第252回 戦略の策定の大前提—環境認識(6)

Posted on 2017-08-31

前回からの続きです。

(3) 世界の経済をかく乱する要因が多くなる、その中でのビジネス展開には、自社のみではコントロールが難しいリスクがあるとの認識が不可欠です

 今や世界経済のかく乱要因が多様化しています。事業戦略上これらから生じるいろいろな地政学上のリスクを最大限斟酌したものに仕立て上げなければなりません。特に事業活動を行う上で、自社の力でそれがコントロールできるものか否かの判断が重要です。

 

a) リスクの根底には経済問題がある

 ヨーロッパや中東の一部で見られるイスラム教徒への差別待遇や彼らの貧困が、テロなどの原因を作っていると言われています。その一方で、最大規模のイスラム教徒を擁するインドネシアではキリスト教諸国と反目していないという事実からすると、上の主張に疑問を抱きます。

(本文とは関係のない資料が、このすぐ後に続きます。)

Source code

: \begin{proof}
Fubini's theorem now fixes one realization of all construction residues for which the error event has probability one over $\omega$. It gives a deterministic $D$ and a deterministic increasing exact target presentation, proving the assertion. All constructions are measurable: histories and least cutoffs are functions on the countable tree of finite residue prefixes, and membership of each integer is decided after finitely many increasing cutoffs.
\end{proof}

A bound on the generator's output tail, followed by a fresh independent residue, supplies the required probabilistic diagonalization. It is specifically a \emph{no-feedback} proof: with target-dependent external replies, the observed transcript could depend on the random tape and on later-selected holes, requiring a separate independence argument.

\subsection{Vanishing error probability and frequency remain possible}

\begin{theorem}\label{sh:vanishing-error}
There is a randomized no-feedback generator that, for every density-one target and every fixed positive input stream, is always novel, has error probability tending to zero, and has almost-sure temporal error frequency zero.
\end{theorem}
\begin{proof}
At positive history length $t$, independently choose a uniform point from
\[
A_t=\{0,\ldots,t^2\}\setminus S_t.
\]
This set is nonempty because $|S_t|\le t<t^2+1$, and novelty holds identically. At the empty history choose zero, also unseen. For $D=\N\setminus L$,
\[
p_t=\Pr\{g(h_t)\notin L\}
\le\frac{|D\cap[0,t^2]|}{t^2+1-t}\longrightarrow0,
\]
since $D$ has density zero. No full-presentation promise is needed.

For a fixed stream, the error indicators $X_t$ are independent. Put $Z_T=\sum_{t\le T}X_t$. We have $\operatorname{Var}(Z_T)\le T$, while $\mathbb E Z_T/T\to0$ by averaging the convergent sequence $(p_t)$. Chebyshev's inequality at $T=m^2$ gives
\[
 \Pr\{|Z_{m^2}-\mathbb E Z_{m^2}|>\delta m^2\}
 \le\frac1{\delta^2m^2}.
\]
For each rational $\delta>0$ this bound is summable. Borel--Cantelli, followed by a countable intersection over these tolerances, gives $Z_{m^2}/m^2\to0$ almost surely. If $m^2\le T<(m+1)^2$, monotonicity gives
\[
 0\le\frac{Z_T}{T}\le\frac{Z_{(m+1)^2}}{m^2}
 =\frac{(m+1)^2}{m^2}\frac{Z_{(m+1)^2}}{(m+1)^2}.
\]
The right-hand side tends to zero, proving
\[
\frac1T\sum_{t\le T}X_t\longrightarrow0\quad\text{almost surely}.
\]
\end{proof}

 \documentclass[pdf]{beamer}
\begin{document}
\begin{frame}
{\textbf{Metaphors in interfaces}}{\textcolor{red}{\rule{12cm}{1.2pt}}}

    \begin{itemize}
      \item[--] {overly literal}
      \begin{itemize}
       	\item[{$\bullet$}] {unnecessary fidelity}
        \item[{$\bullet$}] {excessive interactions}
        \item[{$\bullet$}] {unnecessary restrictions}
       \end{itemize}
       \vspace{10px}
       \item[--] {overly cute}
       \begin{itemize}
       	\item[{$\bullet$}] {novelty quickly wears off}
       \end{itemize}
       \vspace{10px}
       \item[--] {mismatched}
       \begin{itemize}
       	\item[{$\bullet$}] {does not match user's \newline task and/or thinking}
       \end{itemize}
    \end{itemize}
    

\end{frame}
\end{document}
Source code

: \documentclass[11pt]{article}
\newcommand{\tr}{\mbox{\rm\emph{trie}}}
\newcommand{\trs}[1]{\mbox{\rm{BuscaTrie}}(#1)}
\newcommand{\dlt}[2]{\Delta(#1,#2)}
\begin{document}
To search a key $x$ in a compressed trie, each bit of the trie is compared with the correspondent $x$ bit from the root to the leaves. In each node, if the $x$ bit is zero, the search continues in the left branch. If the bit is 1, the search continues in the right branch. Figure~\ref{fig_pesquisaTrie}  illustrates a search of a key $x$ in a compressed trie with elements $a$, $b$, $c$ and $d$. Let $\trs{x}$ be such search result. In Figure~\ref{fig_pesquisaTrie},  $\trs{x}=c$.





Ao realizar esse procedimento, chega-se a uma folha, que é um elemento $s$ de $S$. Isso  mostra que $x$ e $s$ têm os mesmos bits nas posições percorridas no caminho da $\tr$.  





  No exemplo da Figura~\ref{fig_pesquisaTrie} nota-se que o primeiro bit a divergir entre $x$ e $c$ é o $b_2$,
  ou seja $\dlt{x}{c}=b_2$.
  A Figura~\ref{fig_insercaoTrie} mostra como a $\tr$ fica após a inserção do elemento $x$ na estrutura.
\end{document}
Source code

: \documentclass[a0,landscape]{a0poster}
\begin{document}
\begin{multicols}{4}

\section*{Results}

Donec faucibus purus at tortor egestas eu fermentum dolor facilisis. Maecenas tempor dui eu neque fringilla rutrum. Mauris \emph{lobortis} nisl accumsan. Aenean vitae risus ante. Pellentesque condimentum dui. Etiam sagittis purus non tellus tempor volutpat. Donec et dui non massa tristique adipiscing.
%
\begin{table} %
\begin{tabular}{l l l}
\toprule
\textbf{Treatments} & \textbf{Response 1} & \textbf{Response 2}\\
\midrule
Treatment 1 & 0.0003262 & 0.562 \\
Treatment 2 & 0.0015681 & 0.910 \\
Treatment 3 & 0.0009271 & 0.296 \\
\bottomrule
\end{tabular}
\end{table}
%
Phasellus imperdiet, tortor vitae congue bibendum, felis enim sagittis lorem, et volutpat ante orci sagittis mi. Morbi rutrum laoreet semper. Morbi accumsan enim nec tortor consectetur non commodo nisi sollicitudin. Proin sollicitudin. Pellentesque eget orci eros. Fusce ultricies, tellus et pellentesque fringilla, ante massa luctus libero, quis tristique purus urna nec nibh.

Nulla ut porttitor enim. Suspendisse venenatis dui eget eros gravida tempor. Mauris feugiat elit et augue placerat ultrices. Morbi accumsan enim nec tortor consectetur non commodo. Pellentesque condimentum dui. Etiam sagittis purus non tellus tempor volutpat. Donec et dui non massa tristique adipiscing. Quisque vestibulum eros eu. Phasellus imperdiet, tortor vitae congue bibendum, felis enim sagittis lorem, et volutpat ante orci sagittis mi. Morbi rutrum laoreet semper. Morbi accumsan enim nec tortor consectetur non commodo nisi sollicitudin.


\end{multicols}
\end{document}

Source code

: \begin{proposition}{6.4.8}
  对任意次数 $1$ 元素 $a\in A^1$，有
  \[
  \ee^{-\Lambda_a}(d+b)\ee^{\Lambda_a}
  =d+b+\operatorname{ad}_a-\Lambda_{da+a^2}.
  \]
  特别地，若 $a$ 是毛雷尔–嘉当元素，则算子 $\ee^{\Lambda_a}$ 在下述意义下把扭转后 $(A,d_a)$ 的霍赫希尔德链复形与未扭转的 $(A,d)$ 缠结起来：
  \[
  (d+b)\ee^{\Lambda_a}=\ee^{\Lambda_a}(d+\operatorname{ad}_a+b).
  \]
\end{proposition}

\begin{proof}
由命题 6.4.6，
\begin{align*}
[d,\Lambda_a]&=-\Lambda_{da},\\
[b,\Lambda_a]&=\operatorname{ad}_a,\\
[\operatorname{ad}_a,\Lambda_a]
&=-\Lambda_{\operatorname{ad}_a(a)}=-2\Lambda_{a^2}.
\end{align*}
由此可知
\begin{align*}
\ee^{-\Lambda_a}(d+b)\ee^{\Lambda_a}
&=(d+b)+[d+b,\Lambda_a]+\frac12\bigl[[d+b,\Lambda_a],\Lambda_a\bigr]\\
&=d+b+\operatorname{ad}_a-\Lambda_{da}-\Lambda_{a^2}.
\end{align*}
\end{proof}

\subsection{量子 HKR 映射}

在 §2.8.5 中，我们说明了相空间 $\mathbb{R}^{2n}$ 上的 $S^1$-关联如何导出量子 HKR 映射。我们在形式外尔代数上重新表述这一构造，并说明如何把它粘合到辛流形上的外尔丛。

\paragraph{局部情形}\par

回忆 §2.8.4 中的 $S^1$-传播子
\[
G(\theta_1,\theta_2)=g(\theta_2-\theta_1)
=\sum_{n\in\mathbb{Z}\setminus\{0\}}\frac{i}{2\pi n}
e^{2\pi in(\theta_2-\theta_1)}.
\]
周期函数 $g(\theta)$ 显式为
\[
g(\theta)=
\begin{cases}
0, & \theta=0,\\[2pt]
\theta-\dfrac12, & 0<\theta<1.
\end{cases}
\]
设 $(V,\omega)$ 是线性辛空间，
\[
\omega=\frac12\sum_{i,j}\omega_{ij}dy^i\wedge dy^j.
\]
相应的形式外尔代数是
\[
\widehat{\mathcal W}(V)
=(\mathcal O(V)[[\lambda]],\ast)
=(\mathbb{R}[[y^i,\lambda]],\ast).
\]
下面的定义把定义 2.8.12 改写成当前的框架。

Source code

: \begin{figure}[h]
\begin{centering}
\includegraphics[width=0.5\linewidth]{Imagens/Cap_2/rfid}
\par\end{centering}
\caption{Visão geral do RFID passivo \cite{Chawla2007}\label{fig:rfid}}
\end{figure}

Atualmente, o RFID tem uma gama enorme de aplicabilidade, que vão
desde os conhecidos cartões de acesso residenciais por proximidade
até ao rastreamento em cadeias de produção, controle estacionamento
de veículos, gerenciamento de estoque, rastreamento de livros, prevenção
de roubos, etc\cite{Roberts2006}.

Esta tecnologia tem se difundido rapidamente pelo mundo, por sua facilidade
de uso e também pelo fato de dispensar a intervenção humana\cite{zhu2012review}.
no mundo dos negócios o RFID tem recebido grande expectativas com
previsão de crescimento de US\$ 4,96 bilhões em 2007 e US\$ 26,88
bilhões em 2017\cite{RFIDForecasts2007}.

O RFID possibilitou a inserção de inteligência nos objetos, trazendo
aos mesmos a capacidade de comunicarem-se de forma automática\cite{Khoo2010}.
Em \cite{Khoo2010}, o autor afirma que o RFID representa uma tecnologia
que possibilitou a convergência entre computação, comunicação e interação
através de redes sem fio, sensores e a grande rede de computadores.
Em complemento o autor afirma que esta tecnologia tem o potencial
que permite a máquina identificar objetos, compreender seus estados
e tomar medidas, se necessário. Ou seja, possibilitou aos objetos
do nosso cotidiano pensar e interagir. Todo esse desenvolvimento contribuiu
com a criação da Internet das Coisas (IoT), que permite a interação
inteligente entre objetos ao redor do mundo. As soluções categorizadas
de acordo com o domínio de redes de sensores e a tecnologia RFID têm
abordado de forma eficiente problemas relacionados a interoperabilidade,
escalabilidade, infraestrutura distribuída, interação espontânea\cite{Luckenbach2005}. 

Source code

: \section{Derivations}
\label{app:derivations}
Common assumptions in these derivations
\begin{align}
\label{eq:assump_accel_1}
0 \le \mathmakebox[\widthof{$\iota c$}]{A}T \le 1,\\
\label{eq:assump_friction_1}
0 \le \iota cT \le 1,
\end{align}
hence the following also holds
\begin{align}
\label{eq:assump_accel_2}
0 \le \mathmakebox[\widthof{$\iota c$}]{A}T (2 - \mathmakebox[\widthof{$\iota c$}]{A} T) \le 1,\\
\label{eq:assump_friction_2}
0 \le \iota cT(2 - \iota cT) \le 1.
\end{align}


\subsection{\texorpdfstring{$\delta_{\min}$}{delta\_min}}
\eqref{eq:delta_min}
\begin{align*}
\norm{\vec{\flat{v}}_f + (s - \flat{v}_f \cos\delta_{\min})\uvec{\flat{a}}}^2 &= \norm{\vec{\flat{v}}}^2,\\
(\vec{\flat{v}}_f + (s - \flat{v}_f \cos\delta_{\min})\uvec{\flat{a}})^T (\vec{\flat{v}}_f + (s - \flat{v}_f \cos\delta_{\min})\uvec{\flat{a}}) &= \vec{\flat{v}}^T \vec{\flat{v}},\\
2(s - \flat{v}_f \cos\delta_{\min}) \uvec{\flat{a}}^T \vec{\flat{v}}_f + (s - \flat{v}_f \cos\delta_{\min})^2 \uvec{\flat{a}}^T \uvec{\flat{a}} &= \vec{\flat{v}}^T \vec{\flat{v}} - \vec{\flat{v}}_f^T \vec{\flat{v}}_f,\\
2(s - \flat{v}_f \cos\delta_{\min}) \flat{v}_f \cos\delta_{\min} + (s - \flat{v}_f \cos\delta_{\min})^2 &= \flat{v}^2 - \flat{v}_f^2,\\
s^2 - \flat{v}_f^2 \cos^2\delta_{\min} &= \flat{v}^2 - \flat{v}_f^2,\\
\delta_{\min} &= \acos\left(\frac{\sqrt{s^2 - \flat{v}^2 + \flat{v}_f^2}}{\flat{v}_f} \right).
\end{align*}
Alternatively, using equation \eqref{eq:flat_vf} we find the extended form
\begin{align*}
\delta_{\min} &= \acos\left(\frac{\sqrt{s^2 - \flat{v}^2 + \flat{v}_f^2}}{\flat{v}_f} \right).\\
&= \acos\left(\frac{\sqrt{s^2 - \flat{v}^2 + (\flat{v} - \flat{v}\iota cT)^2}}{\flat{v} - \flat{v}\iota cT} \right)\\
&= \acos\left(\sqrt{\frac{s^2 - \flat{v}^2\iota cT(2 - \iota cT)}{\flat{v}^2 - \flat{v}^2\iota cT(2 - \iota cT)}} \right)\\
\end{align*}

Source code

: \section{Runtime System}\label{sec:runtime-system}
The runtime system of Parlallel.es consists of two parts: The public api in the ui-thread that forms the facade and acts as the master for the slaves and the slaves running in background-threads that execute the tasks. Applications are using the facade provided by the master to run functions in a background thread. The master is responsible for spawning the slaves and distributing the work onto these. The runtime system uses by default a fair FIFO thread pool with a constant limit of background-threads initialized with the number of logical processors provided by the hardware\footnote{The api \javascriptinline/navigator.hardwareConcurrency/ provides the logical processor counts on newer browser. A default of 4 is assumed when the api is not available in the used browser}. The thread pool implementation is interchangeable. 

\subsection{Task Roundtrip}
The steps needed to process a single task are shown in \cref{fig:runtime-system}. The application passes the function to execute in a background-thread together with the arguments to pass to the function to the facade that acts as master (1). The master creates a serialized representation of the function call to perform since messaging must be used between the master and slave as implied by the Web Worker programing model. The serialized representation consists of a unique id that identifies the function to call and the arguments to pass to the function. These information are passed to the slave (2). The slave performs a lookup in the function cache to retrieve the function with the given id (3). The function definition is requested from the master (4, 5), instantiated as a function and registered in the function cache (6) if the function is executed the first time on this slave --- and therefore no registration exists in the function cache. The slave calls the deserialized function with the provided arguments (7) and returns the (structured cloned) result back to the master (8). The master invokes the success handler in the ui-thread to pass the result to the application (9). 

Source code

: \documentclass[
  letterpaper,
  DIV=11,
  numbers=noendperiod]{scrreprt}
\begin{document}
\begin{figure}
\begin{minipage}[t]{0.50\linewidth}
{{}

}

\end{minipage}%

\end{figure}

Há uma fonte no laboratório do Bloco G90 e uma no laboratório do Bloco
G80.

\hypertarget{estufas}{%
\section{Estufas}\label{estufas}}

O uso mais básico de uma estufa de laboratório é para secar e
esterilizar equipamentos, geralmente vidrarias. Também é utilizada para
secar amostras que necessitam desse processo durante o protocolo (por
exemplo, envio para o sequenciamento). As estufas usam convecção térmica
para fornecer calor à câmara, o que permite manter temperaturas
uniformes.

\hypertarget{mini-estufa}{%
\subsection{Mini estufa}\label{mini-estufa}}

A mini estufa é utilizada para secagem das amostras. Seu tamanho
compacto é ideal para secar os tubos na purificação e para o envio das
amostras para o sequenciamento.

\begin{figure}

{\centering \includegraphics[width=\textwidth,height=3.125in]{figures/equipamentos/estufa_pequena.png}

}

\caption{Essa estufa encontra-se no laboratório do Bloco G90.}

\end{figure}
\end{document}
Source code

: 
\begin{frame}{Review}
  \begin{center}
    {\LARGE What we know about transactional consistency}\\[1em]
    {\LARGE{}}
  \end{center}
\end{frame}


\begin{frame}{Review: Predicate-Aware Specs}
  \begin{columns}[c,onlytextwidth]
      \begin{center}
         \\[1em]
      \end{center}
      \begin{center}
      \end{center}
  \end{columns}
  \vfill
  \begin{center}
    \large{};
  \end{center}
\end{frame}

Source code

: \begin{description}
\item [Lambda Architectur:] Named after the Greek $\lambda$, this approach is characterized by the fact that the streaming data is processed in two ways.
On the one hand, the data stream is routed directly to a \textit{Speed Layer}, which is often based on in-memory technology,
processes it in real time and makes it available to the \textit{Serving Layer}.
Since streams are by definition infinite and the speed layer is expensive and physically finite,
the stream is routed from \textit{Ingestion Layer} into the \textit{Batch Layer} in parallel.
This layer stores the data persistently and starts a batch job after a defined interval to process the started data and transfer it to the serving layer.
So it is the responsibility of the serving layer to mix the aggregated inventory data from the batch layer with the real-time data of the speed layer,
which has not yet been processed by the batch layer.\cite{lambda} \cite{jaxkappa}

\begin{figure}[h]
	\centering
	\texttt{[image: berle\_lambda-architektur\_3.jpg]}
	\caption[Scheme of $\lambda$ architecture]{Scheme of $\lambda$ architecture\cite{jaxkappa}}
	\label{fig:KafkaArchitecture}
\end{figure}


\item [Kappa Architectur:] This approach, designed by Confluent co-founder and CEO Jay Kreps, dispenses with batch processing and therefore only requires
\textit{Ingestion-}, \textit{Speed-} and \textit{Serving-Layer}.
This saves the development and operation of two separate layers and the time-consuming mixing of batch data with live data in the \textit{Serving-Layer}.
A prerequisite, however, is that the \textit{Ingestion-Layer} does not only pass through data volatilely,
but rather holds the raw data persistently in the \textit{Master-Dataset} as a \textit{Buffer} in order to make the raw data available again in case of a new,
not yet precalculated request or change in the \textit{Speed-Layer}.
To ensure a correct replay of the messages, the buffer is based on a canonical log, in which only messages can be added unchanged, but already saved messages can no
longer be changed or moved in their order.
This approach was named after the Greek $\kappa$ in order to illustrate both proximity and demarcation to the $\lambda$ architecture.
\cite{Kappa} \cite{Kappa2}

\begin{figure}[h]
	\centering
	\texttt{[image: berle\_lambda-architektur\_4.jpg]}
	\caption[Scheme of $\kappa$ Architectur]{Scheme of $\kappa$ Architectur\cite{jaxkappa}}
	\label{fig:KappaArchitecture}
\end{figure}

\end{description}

 そうだとすると欧州や中東のキリスト教とイスラム教の宗教問題の根源は何でしょうか。我々にニュースで紹介される現象の本質は、実は、経済格差ではないかと思われます。

 1968年、チェコスロバキアの民主化運動(プラハの春の推進)の際、急速な自由化を危惧したソ連や東ドイツなど当時のワルシャワ機構軍の5カ国軍が首都プラハに侵攻し戦車で踏みにじり、民主化路線がとん挫した事件が我々に鮮明に残っていますが、政治的に複雑な事情はあったとしても、これも原点は経済問題ではないかと主張する人もいます。

 ノーベル賞の受賞者が実質幽閉されるのをみるに、今の中国でも沢山の人民が地下で民主化の活動しているのではないかと憶測されます。政治を背景に経済が停滞すると国民の不満が民主化の運動につながりやすいリスクを潜在的に抱えていることになります。若干持ち直したとはいえ経済の停滞で国民の不満が蓄積、万一これが爆発すると権力の集中に努力している習近平政権も大きな潜在的リスクを抱えています。不平等尺度のジニ係数は2004年以降ずっと0.4以上が続き、2008年には0.47と世界銀行が発表しています。2010年には0.61との報告もあるほどです。0.4を超えると社会騒乱が起きる警戒ラインだとすれば、政権の維持も大変になります。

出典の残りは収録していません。